Problem requirements:
When you transcribe the entries below, begin at their first line and stop after the line containing "- $f(x_i) = \beta x_i + b$"; pictures stay out.

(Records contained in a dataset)
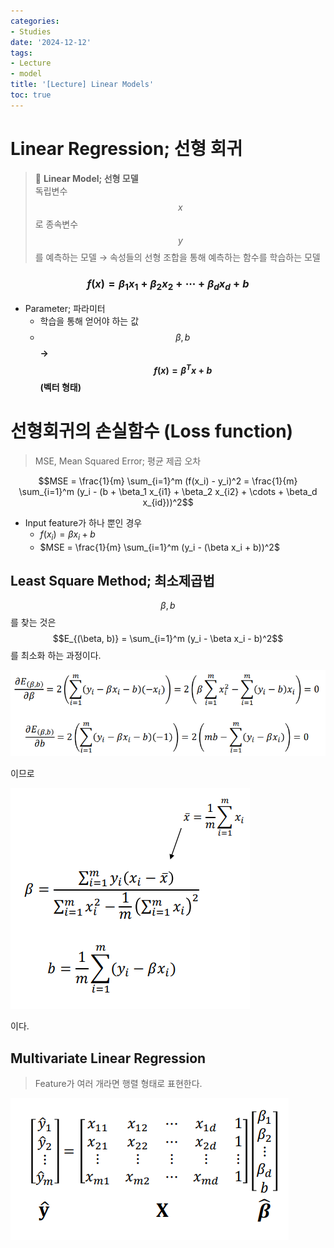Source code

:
 ```yaml
---
categories:
- Studies
date: '2024-12-12'
tags:
- Lecture
- model
title: '[Lecture] Linear Models'
toc: true
---
```



# Linear Regression; 선형 회귀

> 🦜 **Linear Model; 선형 모델**\
독립변수 $$x$$로 종속변수 $$y$$를 예측하는 모델
→ 속성들의 선형 조합을 통해 예측하는 함수를 학습하는 모델


### $$f(x) = \beta_1 x_1 + \beta_2 x_2 + \cdots + \beta_d x_d + b$$

- Parameter; 파라미터
    - 학습을 통해 얻어야 하는 값
    - $$\beta, b$$
**→ **$$f(x) = \beta^T x + b$$** (벡터 형태)**


# 선형회귀의 손실함수 (Loss function)

> MSE, Mean Squared Error; 평균 제곱 오차

$$MSE = \frac{1}{m} \sum_{i=1}^m (f(x_i) - y_i)^2 = \frac{1}{m} \sum_{i=1}^m (y_i - (b + \beta_1 x_{i1} + \beta_2 x_{i2} + \cdots + \beta_d x_{id}))^2$$

- Input feature가 하나 뿐인 경우
    - $f(x_i) = \beta x_i + b$
    - $MSE = \frac{1}{m} \sum_{i=1}^m (y_i - (\beta x_i + b))^2$

## Least Square Method; 최소제곱법

$$\beta, b$$를 찾는 것은 $$E_{(\beta, b)} = \sum_{i=1}^m (y_i - \beta x_i - b)^2$$를 최소화 하는 과정이다.

![](/assets/images/lecture-linear_models/image_20241212_045756_1b468c15130f4aabafb0d5eb3f0a140d.png)

이므로

![](/assets/images/lecture-linear_models/image_20241212_045758_7c41103b25474299b56337364fa3f832.png)

이다.


## Multivariate Linear Regression

> Feature가 여러 개라면 행렬 형태로 표현한다.

![](/assets/images/lecture-linear_models/image_20241212_045758_2e8bf034a74c411c98e4564e0e2af1fb.png)


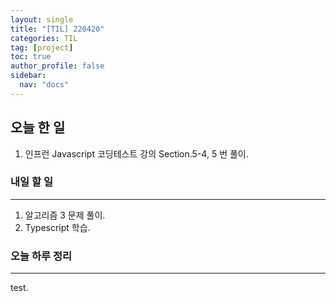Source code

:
 ```yaml
---
layout: single
title: "[TIL] 220420"
categories: TIL
tag: [project]
toc: true
author_profile: false
sidebar:
  nav: "docs"
---
```


## 오늘 한 일

1. 인프런 Javascript 코딩테스트 강의 Section.5-4, 5 번 풀이.

### 내일 할 일

---

1. 알고리즘 3 문제 풀이.
2. Typescript 학습.

### 오늘 하루 정리

---

test.
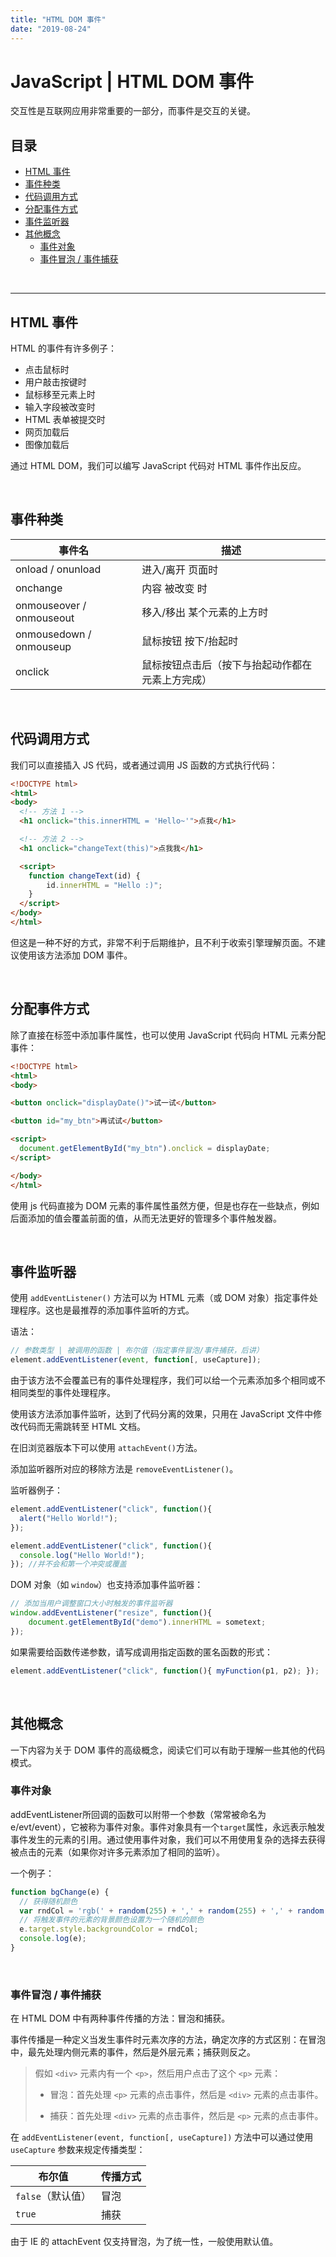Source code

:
 ```yaml
---
title: "HTML DOM 事件"
date: "2019-08-24"
---
```


# JavaScript | HTML DOM 事件

交互性是互联网应用非常重要的一部分，而事件是交互的关键。

## 目录 <!-- omit in toc -->

- [HTML 事件](#html-事件)
- [事件种类](#事件种类)
- [代码调用方式](#代码调用方式)
- [分配事件方式](#分配事件方式)
- [事件监听器](#事件监听器)
- [其他概念](#其他概念)
  - [事件对象](#事件对象)
  - [事件冒泡 / 事件捕获](#事件冒泡--事件捕获)

<br>

---

## HTML 事件

HTML 的事件有许多例子：

- 点击鼠标时
- 用户敲击按键时
- 鼠标移至元素上时
- 输入字段被改变时
- HTML 表单被提交时
- 网页加载后
- 图像加载后

通过 HTML DOM，我们可以编写 JavaScript 代码对 HTML 事件作出反应。

<br/>

## 事件种类

| 事件名                   | 描述                                             |
| ------------------------ | ------------------------------------------------ |
| onload / onunload        | 进入/离开 页面时                                 |
| onchange                 | 内容 被改变 时                                   |
| onmouseover / onmouseout | 移入/移出 某个元素的上方时                       |
| onmousedown / onmouseup  | 鼠标按钮 按下/抬起时                             |
| onclick                  | 鼠标按钮点击后（按下与抬起动作都在元素上方完成） |

<br/>

## 代码调用方式

我们可以直接插入 JS 代码，或者通过调用 JS 函数的方式执行代码：

```html
<!DOCTYPE html>
<html>
<body>
  <!-- 方法 1 -->
  <h1 onclick="this.innerHTML = 'Hello~'">点我</h1>

  <!-- 方法 2 -->
  <h1 onclick="changeText(this)">点我我</h1>

  <script>
    function changeText(id) {
        id.innerHTML = "Hello :)";
    }
  </script>
</body>
</html>
```

但这是一种不好的方式，非常不利于后期维护，且不利于收索引擎理解页面。不建议使用该方法添加 DOM 事件。

<br/>

## 分配事件方式

除了直接在标签中添加事件属性，也可以使用 JavaScript 代码向 HTML 元素分配事件：

```html
<!DOCTYPE html>
<html>
<body>

<button onclick="displayDate()">试一试</button>

<button id="my_btn">再试试</button>

<script>
  document.getElementById("my_btn").onclick = displayDate;
</script>

</body>
</html>
```

使用 js 代码直接为 DOM 元素的事件属性虽然方便，但是也存在一些缺点，例如后面添加的值会覆盖前面的值，从而无法更好的管理多个事件触发器。

<br/>

## 事件监听器

使用 `addEventListener()` 方法可以为 HTML 元素（或 DOM 对象）指定事件处理程序。这也是最推荐的添加事件监听的方式。

语法：

```js
// 参数类型 | 被调用的函数 | 布尔值（指定事件冒泡/事件捕获，后讲）
element.addEventListener(event, function[, useCapture]);
```

由于该方法不会覆盖已有的事件处理程序，我们可以给一个元素添加多个相同或不相同类型的事件处理程序。

使用该方法添加事件监听，达到了代码分离的效果，只用在 JavaScript 文件中修改代码而无需跳转至 HTML 文档。

在旧浏览器版本下可以使用 `attachEvent()`方法。

添加监听器所对应的移除方法是 `removeEventListener()`。

监听器例子：

```js
element.addEventListener("click", function(){
  alert("Hello World!");
});

element.addEventListener("click", function(){
  console.log("Hello World!");
}); //并不会和第一个冲突或覆盖
```

DOM 对象（如 `window`）也支持添加事件监听器：

```js
// 添加当用户调整窗口大小时触发的事件监听器
window.addEventListener("resize", function(){
    document.getElementById("demo").innerHTML = sometext;
});
```

如果需要给函数传递参数，请写成调用指定函数的匿名函数的形式：

```js
element.addEventListener("click", function(){ myFunction(p1, p2); });
```

<br/>

## 其他概念

一下内容为关于 DOM 事件的高级概念，阅读它们可以有助于理解一些其他的代码模式。

### 事件对象

addEventListener所回调的函数可以附带一个参数（常常被命名为 e/evt/event），它被称为事件对象。事件对象具有一个`target`属性，永远表示触发事件发生的元素的引用。通过使用事件对象，我们可以不用使用复杂的选择去获得被点击的元素（如果你对许多元素添加了相同的监听）。

一个例子：

```js
function bgChange(e) {
  // 获得随机颜色
  var rndCol = 'rgb(' + random(255) + ',' + random(255) + ',' + random(255) + ')';
  // 将触发事件的元素的背景颜色设置为一个随机的颜色
  e.target.style.backgroundColor = rndCol;
  console.log(e);
}
```

<br/>

### 事件冒泡 / 事件捕获

在 HTML DOM 中有两种事件传播的方法：冒泡和捕获。

事件传播是一种定义当发生事件时元素次序的方法，确定次序的方式区别：在冒泡中，最先处理内侧元素的事件，然后是外层元素；捕获则反之。

> 假如 `<div>` 元素内有一个 `<p>`，然后用户点击了这个 `<p>` 元素：
>
> - 冒泡：首先处理 `<p>` 元素的点击事件，然后是 `<div>` 元素的点击事件。
>
> - 捕获：首先处理 `<div>` 元素的点击事件，然后是 `<p>` 元素的点击事件。

在 `addEventListener(event, function[, useCapture])` 方法中可以通过使用 `useCapture` 参数来规定传播类型：

| 布尔值            | 传播方式 |
| ----------------- | -------- |
| `false`（默认值） | 冒泡     |
| `true`            | 捕获     |

由于 IE 的 attachEvent 仅支持冒泡，为了统一性，一般使用默认值。

<br/>

<!-- 变量区 -->

[DOM 树]: https://www.w3school.com.cn/i/ct_htmltree.gif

Solution for this exercise:
Source code

:
 ```yaml
---
categories:
- Studies
date: '2024-12-12'
tags:
- Lecture
- model
title: '[Lecture] Linear Models'
toc: true
---
```



# Linear Regression; 선형 회귀

> 🦜 **Linear Model; 선형 모델**\
독립변수 $$x$$로 종속변수 $$y$$를 예측하는 모델
→ 속성들의 선형 조합을 통해 예측하는 함수를 학습하는 모델


### $$f(x) = \beta_1 x_1 + \beta_2 x_2 + \cdots + \beta_d x_d + b$$

- Parameter; 파라미터
    - 학습을 통해 얻어야 하는 값
    - $$\beta, b$$
**→ **$$f(x) = \beta^T x + b$$** (벡터 형태)**


# 선형회귀의 손실함수 (Loss function)

> MSE, Mean Squared Error; 평균 제곱 오차

$$MSE = \frac{1}{m} \sum_{i=1}^m (f(x_i) - y_i)^2 = \frac{1}{m} \sum_{i=1}^m (y_i - (b + \beta_1 x_{i1} + \beta_2 x_{i2} + \cdots + \beta_d x_{id}))^2$$

- Input feature가 하나 뿐인 경우
    - $f(x_i) = \beta x_i + b$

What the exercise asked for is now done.